An international task force apprehended a Chinese national and dismantled what’s believed to be the “world’s largest” botnet, considered a crushing blow to cybercrime. The cybercriminal allegedly operated this botnet for nearly a decade, netting him an estimated $99 million in profits.
The “911 S5” botnet, a sophisticated weapon of choice for cybercriminals, facilitated a range of nefarious activities from fraud and identity theft, to child exploitation.The arrest of Yunhe Wang, the suspected ringleader of this criminal network, signifies a turning point in the fight against cybercrime.
Wang, a 35-year-old cybercriminal, was arrested on May 24, and accused of operating the 911 S5 botnet, according to the U.S. Department of Justice. For eight years, a sprawling network of infected I.P. addresses, spanning 190 countries, served as the backbone of the 911 S5 botnet (DoJ). This network remained active since its creation in 2014.
Prosecutors allege Wang amassed millions of dollars by selling access to this vast network to cyber criminals. “This Justice Department-led operation brought together law enforcement partners from around the globe to disrupt 911 S5, a botnet that facilitated cyber-attacks, large-scale fraud, child exploitation, harassment, bomb threats and export violations,” stated Attorney General Merrick B. Garland in the press release.
Wang allegedly amassed a staggering $99 million through the scheme, indulging in a lavish lifestyle with luxury cars and real estate purchases across the globe, including the U.S., St. Kitts and Nevis in the Carribean, China, Singapore, Thailand, and the UAE.
Wang is accused of spreading his malware through two methods: Infecting Virtual Private Network (VPN) programs like MaskVPN and DewVPN, and bundling it with other software downloads, including pirated software.
“This case makes clear that the long arm of the law stretches across borders and into the deepest shadows of the dark web,” said Attorney General Merrick B. Garland.
Merrick underscored the critical role of international collaboration in dismantling this sophisticated network, highlighting the involvement of law enforcement agencies from Singapore, Thailand, and Germany.
While the botnet infected over 19 million I.P. addresses across nearly 200 countries, with over 613,000 victims in the U.S. alone, court documents reveal a troubling domestic connection: 76 of the servers used were leased from US-based online service providers.
The botnet reportedly targeted COVID-19 relief programs, resulting in over 560,000 fraudulent claims and a staggering theft of over $5.9 billion.

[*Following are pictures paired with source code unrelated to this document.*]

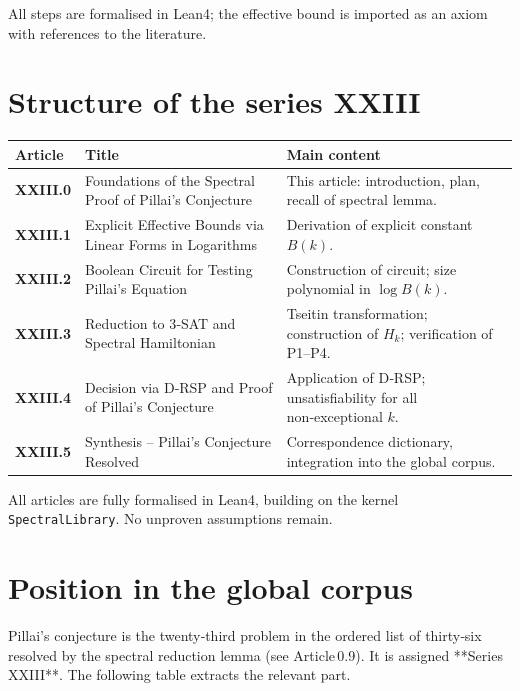 \documentclass[11pt,a4paper]{article}
\begin{document}
All steps are formalised in Lean4; the effective bound is imported as an axiom with references to the literature.

\section{Structure of the series XXIII}

\begin{center}
\small
\begin{tabular}{@{}>{\bfseries}l>{\raggedright\arraybackslash}p{4.5cm}>{\raggedright\arraybackslash}p{6cm}@{}}
\toprule
\textbf{Article} & \textbf{Title} & \textbf{Main content} \\
\midrule
XXIII.0 & Foundations of the Spectral Proof of Pillai's Conjecture & This article: introduction, plan, recall of spectral lemma. \\
XXIII.1 & Explicit Effective Bounds via Linear Forms in Logarithms & Derivation of explicit constant $B(k)$. \\
XXIII.2 & Boolean Circuit for Testing Pillai's Equation & Construction of circuit; size polynomial in $\log B(k)$. \\
XXIII.3 & Reduction to 3‑SAT and Spectral Hamiltonian & Tseitin transformation; construction of $H_k$; verification of P1–P4. \\
XXIII.4 & Decision via D‑RSP and Proof of Pillai's Conjecture & Application of D‑RSP; unsatisfiability for all non‑exceptional $k$. \\
XXIII.5 & Synthesis – Pillai's Conjecture Resolved & Correspondence dictionary, integration into the global corpus. \\
\bottomrule
\end{tabular}
\end{center}

All articles are fully formalised in Lean4, building on the kernel \texttt{SpectralLibrary}. No unproven assumptions remain.

\section{Position in the global corpus}

Pillai's conjecture is the twenty‑third problem in the ordered list of thirty‑six resolved by the spectral reduction lemma (see Article 0.9). It is assigned **Series XXIII**. The following table extracts the relevant part.
\end{document}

Unprecedented Scale: ‘Likely the World’s Largest Ever’
FBI Director Christopher Wray called the dismantled botnet “likely the world’s largest ever,” highlighting its unprecedented scale.

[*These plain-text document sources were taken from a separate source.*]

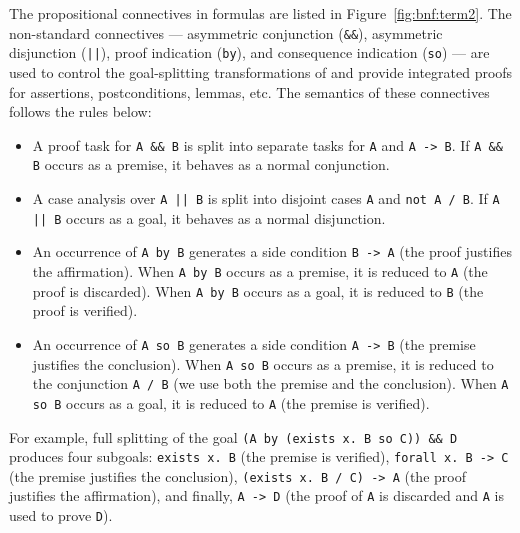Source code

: The propositional connectives in \whyml formulas are listed in
Figure~\ref{fig:bnf:term2}. The non-standard connectives ---
asymmetric conjunction (\texttt{\&\&}), asymmetric disjunction
(\texttt{||}), proof indication (\texttt{by}), and consequence
indication (\texttt{so}) --- are used to control the goal-splitting
transformations of \why and provide integrated proofs for
\whyml assertions, postconditions, lemmas, etc.
The semantics of these connectives
follows the rules below:
\begin{itemize}\setlength{\itemsep}{0ex}
\item A proof task for \texttt{A \&\& B} is split into
separate tasks for \texttt{A} and \texttt{A -> B}.
If \texttt{A \&\& B} occurs as a premise, it behaves
as a normal conjunction.
\item A case analysis over \texttt{A || B} is split into
disjoint cases \texttt{A} and \texttt{not A {/} B}.
If \texttt{A || B} occurs as a goal, it behaves
as a normal disjunction.
\item An occurrence of \texttt{A by B} generates a side condition
\texttt{B -> A} (the proof justifies the affirmation).
When \texttt{A by B} occurs as a premise,
it is reduced to \texttt{A} (the proof is discarded).
When \texttt{A by B} occurs as a goal,
it is reduced to \texttt{B} (the proof is verified).
\item An occurrence of \texttt{A so B} generates a side condition
\texttt{A -> B} (the premise justifies the conclusion).
When \texttt{A so B} occurs as a premise,
it is reduced to the conjunction \mbox{\texttt{A {/} B}}
(we use both the premise and the conclusion).
When \texttt{A so B} occurs as a goal,
it is reduced to \texttt{A} (the premise is verified).
\end{itemize}
For example, full splitting of the goal
\texttt{(A by (exists x. B so C)) \&\& D}
produces four subgoals:
\texttt{exists x. B} (the premise is verified),
\texttt{forall x. B -> C} (the premise justifies the conclusion),
\texttt{(exists x. B {/} C) -> A} (the proof justifies the affirmation),
and finally, \texttt{A -> D} (the proof of \texttt{A} is discarded
and \texttt{A} is used to prove \texttt{D}).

This takedown echoes a similar incident in 2018, where GitHub faced the most powerful DDoS attack on record. Unlike Wang’s strategy, those threat actors exploited vulnerabilities in Memcached servers to amplify their attack, bypassing the need for a massive botnet.
Highlighting the FBI’s global effort in dismantling this record-breaking botnet, Wray said, “This operation demonstrates the FBI’s commitment to working shoulder-to-shoulder with our partners to protect American businesses and the American people, and we will work tirelessly to unmask and arrest the cybercriminals who profit from this illegal activity.”
The dismantling of 911 S5 wasn’t just about stopping a cyber threat; it exposed the network’s staggering impact. Assistant Secretary for Export Control at the Department of Commerce, Matthew Axelrod, compared the scheme’s reach and complexity to something ripped straight from a screenplay.
“A scheme to sell access to millions of malware-infected computers worldwide, enabling criminals all over the world to steal billions of dollars, transmit bomb threats, and exchange child exploitation materials — then using the scheme’s nearly $100 million in profits to buy luxury cars, watches, and real estate,” he said.
The fight against cybercrime is a constant battle. As law enforcement dismantles operations like 911 S5, criminals continuously adapt. New technologies like A.I. fuel innovative scams, as evidenced by the recent $25 million deepfake fraud targeting a prominent British engineering firm, showcased that online crime is evolving.
This incident highlights the need for vigilance and robust security measures to stay ahead of cybercriminals’ ever-evolving tactics.